Exercise directions
Your output should be the complete listing, word for word, with no pictures in it.

Data to examine

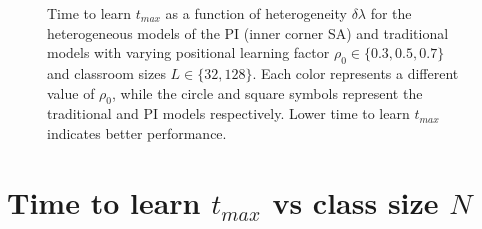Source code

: \begin{figure}[htbp!]
   \centering
   \caption[Heterogeneity $\delta\lambda$ dependence of time to learn $t_{max}$ for the heterogeneous classroom model]{Time to learn $t_{max}$ as a function of heterogeneity $\delta\lambda$ for the heterogeneous models of the PI (inner corner SA) and traditional models with varying positional learning factor $\rho_0\in\lbrace 0.3,0.5,0.7 \rbrace$ and classroom sizes $L\in\lbrace32,128\rbrace$. 
   Each color represents a different value of $\rho_0$, while the circle and square symbols represent the traditional and PI models respectively.
   Lower time to learn $t_{max}$ indicates better performance.
   }
   \label{fig:2DBPCAIH dl-t plots}
\end{figure}

\newpage %

\section{Time to learn $t_{max}$ vs class size $N$}\label{sec:BPCAIH m vs dl}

Written response
Source code

: \begin{figure}[htbp!]
   \centering
   \caption[Heterogeneity $\delta\lambda$ dependence of time to learn $t_{max}$ for the heterogeneous classroom model]{Time to learn $t_{max}$ as a function of heterogeneity $\delta\lambda$ for the heterogeneous models of the PI (inner corner SA) and traditional models with varying positional learning factor $\rho_0\in\lbrace 0.3,0.5,0.7 \rbrace$ and classroom sizes $L\in\lbrace32,128\rbrace$. 
   Each color represents a different value of $\rho_0$, while the circle and square symbols represent the traditional and PI models respectively.
   Lower time to learn $t_{max}$ indicates better performance.
   }
   \label{fig:2DBPCAIH dl-t plots}
\end{figure}

\newpage %

\section{Time to learn $t_{max}$ vs class size $N$}\label{sec:BPCAIH m vs dl}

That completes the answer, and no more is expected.